Extracted entries:

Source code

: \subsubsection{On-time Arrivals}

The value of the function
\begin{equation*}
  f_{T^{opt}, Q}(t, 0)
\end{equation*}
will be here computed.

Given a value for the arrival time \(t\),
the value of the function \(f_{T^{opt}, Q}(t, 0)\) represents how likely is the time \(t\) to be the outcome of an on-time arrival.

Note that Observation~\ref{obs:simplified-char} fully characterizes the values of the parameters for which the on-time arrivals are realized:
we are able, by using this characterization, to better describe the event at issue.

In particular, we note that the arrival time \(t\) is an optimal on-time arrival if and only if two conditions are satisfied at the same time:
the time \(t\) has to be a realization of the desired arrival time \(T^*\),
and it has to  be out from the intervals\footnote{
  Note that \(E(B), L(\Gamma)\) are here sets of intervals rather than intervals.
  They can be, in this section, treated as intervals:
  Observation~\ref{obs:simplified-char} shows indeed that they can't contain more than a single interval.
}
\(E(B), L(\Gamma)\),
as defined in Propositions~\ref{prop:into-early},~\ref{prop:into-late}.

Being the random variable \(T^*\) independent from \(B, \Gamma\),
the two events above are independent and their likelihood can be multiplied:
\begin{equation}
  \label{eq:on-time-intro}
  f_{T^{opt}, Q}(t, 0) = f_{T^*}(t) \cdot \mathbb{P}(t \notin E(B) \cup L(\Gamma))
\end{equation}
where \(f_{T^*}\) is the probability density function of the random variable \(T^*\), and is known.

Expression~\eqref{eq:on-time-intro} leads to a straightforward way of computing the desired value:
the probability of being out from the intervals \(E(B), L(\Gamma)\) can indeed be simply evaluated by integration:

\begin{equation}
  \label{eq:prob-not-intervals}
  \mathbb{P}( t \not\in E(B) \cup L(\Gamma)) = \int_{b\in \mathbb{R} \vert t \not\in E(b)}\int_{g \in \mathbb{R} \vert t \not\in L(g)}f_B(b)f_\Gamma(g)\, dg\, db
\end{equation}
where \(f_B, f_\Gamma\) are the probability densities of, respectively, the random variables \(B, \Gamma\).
--
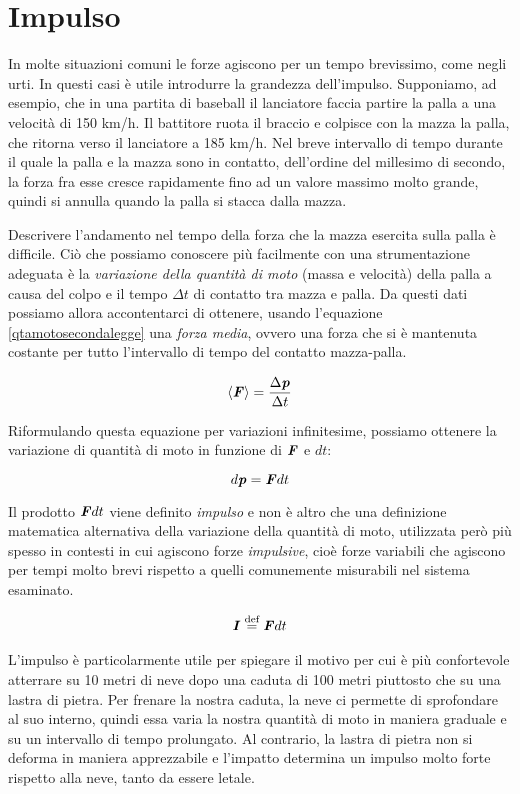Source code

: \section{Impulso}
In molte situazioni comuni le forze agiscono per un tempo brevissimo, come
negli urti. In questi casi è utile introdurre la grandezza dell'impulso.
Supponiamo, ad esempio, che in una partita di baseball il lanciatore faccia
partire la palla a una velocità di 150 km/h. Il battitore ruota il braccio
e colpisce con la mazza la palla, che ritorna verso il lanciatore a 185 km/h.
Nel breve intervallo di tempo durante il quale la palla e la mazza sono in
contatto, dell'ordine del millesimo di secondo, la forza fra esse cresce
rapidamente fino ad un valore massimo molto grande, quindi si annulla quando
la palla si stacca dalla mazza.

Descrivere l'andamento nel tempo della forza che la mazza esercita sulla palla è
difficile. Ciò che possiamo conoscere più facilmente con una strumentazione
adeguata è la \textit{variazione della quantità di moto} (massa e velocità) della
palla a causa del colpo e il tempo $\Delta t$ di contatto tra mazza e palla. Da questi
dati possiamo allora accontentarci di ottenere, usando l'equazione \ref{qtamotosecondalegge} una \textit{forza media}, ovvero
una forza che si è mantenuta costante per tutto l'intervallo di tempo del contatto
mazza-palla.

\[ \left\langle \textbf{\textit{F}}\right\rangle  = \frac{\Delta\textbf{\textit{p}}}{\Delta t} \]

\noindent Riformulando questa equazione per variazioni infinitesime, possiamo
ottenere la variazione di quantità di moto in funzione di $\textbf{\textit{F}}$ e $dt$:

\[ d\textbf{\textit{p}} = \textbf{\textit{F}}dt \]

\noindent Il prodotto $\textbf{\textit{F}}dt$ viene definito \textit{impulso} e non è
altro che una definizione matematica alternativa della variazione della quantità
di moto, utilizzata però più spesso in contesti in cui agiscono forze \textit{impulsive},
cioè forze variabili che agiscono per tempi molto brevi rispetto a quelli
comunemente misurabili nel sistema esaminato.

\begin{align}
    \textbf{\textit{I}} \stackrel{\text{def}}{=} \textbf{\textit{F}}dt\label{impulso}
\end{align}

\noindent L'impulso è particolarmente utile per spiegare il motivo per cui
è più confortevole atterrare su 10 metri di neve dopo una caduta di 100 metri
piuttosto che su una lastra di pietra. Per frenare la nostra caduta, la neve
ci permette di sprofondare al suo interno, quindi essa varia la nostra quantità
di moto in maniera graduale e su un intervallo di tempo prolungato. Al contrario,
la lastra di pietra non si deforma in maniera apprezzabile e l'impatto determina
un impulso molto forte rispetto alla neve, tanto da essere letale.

Directions for this task: Pull each line holding "that" out of the listing.

Exercise result:
Note that Observation~\ref{obs:simplified-char} fully characterizes the values of the parameters for which the on-time arrivals are realized:
In particular, we note that the arrival time \(t\) is an optimal on-time arrival if and only if two conditions are satisfied at the same time:
  Note that \(E(B), L(\Gamma)\) are here sets of intervals rather than intervals.
  Observation~\ref{obs:simplified-char} shows indeed that they can't contain more than a single interval.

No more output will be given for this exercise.